> _PROMPT_
Look at every line of the material and count the ones holding the word "deep". The answer is the number only.

> _SUPPLIED INFORMATION_

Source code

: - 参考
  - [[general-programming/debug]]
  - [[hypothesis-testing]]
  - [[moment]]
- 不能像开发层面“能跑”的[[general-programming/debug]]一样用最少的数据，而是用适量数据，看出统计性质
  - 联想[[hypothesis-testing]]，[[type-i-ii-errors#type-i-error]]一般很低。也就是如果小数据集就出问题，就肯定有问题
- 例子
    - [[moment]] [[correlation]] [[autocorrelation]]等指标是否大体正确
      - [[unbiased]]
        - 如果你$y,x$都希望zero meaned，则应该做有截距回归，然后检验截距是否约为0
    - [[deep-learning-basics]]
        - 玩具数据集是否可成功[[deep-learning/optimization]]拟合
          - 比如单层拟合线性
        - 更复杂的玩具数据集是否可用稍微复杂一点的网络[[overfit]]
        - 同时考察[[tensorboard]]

--

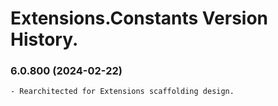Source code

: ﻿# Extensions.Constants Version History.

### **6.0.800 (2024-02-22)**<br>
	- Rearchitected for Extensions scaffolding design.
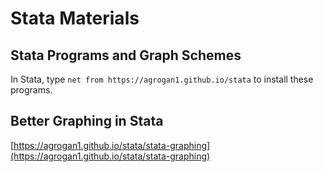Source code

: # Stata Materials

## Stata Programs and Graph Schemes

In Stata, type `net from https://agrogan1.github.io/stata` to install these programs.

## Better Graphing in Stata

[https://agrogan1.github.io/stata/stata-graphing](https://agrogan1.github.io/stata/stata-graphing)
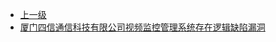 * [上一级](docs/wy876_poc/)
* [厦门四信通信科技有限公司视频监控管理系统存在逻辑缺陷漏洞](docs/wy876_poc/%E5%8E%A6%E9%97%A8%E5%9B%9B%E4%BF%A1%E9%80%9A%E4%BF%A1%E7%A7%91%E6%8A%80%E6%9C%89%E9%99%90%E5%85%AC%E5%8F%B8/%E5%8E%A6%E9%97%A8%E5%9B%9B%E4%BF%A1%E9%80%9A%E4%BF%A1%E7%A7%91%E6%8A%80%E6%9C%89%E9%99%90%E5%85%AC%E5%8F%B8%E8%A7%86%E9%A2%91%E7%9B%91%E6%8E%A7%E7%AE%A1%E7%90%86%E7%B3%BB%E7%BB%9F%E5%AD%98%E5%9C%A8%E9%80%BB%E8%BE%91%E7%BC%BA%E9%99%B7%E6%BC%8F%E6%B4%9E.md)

> _OUTPUT FOR THIS EXERCISE_
2